Godolphin trainer takes over the reins at Moulton Paddocks from the banned Saeed bin Suroor, writes Geoffrey Riddle.
Godolphin's Charlie Appleby gains his licence to thrill in horse racing
Charlie Appleby was confirmed as the new master of Godolphin's Moulton Paddocks stables in Newmarket and Marmoom Stables in Dubai after the British Horseracing Authority (BHA) handed the 38-year-old Englishman a training licence yesterday.
Appleby takes over at Moulton Paddocks from Saeed bin Suroor, who was overseeing around 400 horses in Newmarket following the eight-year disqualification handed out to Mahmoud Al Zarooni in April for doping horses in his care.
Appleby has been with Godolphin for 15 years and has worked as an assistant to Al Zarooni, as well as Bin Suroor and David Loder, Godolphin's former juvenile trainer.
"I am very fortunate and I cannot thank Sheikh Mohammed enough for giving me this opportunity," Appleby said.
"Taking on this role as one of the faces of Godolphin, I am very lucky in knowing Godolphin inside out.
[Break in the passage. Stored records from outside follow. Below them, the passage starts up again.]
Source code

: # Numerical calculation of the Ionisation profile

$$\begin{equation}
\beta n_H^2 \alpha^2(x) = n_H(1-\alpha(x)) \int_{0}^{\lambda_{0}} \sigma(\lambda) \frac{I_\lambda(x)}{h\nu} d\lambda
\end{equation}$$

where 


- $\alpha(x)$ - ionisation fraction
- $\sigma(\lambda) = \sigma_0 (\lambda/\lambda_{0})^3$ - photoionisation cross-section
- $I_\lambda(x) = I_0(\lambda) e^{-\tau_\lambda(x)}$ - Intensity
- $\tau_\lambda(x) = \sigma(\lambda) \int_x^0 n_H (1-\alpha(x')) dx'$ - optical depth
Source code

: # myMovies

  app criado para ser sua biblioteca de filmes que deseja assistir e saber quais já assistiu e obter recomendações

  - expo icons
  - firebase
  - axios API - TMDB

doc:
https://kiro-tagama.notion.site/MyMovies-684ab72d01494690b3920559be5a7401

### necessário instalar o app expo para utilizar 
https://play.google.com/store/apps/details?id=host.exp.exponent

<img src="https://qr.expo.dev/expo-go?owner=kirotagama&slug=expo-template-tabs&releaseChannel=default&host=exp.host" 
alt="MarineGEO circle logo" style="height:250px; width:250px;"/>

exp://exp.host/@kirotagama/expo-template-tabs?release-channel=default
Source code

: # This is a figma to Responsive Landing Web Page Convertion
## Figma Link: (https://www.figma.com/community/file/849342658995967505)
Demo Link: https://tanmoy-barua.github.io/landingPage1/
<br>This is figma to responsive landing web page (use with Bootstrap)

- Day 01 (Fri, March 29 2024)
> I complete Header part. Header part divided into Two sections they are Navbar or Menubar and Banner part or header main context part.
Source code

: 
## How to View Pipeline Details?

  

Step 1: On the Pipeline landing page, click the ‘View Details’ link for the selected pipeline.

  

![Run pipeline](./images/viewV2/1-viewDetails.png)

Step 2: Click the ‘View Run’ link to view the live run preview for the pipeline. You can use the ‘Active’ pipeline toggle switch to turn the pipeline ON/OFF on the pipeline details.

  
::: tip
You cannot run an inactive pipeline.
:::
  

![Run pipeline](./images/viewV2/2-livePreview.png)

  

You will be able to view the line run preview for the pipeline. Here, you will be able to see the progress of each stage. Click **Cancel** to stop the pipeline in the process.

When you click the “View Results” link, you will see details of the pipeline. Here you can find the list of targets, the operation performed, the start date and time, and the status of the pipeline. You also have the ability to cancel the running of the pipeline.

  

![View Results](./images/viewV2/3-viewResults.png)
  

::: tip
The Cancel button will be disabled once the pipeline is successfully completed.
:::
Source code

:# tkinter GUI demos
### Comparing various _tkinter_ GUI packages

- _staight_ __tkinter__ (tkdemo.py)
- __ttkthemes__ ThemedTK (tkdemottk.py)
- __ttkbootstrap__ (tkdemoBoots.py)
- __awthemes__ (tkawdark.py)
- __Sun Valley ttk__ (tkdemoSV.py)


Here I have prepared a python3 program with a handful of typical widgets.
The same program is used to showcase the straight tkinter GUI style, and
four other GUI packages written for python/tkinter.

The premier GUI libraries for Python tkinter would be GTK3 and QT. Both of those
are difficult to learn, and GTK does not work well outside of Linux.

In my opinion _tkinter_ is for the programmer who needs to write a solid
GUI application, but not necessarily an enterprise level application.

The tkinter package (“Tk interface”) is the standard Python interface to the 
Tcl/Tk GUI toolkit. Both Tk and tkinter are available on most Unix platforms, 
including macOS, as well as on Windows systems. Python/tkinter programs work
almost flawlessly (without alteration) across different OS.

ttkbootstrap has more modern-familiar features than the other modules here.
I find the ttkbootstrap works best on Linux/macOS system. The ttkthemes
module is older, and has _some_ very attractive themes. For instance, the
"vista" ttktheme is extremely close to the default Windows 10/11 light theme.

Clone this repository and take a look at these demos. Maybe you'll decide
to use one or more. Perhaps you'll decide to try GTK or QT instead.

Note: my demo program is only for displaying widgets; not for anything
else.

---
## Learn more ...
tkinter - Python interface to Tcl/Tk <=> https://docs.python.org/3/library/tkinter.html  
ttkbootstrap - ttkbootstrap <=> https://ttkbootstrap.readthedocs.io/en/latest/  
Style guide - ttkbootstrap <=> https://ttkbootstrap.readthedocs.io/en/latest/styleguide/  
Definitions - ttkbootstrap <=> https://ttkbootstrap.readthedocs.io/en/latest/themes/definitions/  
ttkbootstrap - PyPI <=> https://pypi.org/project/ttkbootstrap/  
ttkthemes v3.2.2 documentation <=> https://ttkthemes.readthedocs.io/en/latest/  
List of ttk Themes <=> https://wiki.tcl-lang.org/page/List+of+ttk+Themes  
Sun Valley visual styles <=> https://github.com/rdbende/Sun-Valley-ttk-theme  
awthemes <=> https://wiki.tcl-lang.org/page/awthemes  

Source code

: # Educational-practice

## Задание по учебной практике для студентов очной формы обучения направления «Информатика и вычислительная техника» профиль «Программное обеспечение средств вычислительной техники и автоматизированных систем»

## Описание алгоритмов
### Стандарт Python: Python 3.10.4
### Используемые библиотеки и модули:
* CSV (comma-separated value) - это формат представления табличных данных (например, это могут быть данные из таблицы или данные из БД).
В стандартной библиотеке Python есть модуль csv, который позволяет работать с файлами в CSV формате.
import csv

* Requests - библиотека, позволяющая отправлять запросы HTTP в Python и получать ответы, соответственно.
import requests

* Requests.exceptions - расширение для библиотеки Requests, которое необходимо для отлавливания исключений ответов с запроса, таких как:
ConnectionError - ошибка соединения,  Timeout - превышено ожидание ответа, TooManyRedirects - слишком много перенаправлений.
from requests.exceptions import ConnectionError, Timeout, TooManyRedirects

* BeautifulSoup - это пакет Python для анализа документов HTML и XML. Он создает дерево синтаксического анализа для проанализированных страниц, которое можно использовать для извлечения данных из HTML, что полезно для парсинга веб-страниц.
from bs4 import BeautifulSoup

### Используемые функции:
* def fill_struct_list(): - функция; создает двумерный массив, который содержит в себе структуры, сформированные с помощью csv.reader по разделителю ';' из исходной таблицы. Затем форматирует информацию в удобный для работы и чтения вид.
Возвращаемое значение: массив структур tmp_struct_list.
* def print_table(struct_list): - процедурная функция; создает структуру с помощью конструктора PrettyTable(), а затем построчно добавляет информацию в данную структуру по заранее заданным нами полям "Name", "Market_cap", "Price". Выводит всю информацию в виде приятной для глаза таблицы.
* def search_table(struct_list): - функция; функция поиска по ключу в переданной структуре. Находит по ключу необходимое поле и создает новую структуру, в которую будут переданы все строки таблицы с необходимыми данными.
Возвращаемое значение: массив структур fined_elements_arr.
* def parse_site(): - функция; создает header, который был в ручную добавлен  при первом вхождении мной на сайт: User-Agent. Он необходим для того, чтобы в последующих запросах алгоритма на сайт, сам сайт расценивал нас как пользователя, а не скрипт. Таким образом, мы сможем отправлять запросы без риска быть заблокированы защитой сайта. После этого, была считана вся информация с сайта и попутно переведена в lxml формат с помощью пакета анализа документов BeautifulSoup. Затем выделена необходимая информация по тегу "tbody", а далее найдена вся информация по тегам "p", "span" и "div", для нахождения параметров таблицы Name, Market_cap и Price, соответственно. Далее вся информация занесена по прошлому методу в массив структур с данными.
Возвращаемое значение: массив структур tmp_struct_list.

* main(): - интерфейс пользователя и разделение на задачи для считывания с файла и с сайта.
I am not afraid of the extra responsibility and have great support from everybody within Godolphin."
Appleby's ability to take on responsibility is in great need at Godolphin after the BHA took a dim view of the internal procedures that allowed Al Zarooni to administer anabolic steroids to 15 horses in Newmarket.
According to the BHA report on its investigation into the doping of horses under Al Zarooni's care, the Godolphin senior staff at Moulton Paddocks failed to oversee the activities of junior staff. That lack of responsibility went hand in hand with a shortfall in accountability at senior level and it was this lack of clearly defined roles that led to Al Zarooni acting autonomously.
"The investigation found that Al Zarooni was able to act in a manner which marginalised several of his senior staff, which subsequently resulted in these events being able to unfold entirely without their knowledge or oversight," the report stated. The BHA has made nine recommendations to be implemented at Moulton Paddocks and within the wider organisation, where relevant. BHA investigators will continue to call on Moulton Paddocks both announced and unannounced to check these practices have been put into place until such time they deem appropriate.
The fates of Sahrif Mahboob, the veterinary assistant who injected the steroids, along with the two foremen also involved, remain in the hands of Godolphin.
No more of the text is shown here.